In March, Cuomo and the State Legislature agreed to delay the monthly Medicaid payment to health care providers by three days until after April 1, which was the beginning of the current 2019-20 fiscal year. That allowed Cuomo and lawmakers to close out the 2018-19 fiscal year by adhering to a “Medicaid global cap."

That delay, however, forced the state to confront 13 monthly payments this fiscal year instead of 12. Instead of paying that 13th monthly payment, Cuomo is planning to permanently change the payment schedule to keep pushing the amount of that extra payment to subsequent years, according to the fiscal report.

Friday’s report also stated that the cost of Medicaid was driving up a projected overall deficit to $6.1 billion in 2020-21 budget, $7.5 billion in the 2021-22 budget, and $8.5 billion in the 2022-23 budget. The current total budget is $175.5 billion.

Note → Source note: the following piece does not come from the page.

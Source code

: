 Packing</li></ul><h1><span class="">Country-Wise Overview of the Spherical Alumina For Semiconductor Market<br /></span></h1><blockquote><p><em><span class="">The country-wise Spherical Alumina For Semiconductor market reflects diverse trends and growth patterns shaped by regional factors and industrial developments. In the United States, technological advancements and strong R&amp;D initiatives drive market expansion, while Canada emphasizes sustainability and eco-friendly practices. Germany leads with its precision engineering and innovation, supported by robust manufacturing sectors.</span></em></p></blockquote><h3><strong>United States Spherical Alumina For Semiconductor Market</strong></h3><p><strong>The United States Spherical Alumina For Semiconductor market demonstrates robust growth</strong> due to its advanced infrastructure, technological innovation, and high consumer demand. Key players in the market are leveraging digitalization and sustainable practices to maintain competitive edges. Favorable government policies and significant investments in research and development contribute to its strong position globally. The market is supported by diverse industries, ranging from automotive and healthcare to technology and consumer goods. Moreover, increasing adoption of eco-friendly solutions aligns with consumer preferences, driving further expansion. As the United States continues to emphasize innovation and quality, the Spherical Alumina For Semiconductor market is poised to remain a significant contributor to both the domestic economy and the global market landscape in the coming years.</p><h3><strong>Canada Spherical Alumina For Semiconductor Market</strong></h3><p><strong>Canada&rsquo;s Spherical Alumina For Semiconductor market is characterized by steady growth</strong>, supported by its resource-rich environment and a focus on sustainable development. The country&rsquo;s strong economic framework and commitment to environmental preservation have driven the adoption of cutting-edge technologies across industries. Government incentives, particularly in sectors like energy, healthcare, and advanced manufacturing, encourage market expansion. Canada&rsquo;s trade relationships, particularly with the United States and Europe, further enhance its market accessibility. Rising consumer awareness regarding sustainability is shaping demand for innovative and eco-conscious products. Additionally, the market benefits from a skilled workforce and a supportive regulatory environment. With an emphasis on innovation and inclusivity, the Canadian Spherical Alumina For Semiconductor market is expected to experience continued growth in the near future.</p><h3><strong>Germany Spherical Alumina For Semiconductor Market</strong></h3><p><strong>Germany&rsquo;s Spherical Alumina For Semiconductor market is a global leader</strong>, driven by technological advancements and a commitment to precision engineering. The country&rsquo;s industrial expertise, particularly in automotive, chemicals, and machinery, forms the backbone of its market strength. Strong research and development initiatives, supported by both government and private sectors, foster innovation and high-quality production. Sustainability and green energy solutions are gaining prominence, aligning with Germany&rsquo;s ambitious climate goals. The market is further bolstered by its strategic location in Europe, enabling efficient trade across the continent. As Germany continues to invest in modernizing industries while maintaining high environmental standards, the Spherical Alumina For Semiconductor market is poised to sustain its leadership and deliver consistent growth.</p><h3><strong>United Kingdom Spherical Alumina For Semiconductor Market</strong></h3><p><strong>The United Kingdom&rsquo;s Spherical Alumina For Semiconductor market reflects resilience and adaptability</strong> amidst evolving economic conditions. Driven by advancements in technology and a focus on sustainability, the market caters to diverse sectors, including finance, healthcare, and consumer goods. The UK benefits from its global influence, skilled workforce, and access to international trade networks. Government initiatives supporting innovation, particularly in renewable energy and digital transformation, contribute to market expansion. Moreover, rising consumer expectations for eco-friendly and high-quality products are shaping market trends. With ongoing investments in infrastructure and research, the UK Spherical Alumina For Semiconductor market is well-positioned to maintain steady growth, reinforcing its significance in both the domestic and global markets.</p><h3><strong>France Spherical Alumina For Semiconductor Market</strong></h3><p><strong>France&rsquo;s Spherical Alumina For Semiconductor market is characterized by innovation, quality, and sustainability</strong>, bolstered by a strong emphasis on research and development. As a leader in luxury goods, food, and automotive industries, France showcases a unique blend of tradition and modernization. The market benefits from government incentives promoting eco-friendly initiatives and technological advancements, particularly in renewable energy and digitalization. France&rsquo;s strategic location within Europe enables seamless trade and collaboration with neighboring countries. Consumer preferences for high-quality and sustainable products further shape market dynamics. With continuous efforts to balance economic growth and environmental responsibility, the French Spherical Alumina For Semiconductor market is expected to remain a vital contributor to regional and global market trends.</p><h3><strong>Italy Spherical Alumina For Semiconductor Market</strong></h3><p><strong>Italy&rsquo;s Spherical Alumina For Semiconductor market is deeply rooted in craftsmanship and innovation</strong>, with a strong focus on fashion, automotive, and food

The Cuomo administration said it would release a cost-cutting plan in January and planned to meet its goal of increasing annual spending by no more than 2%.

Independent analysts said they were concerned by the fiscal report.

“It’s one part fiscal gimmick and one part delay, because they are just going to delay when they say what the actual plan is,” said David Friedfel, director of state studies for the independent Citizens Budget Commission. “It will mean the cuts will have to be that much harsher.”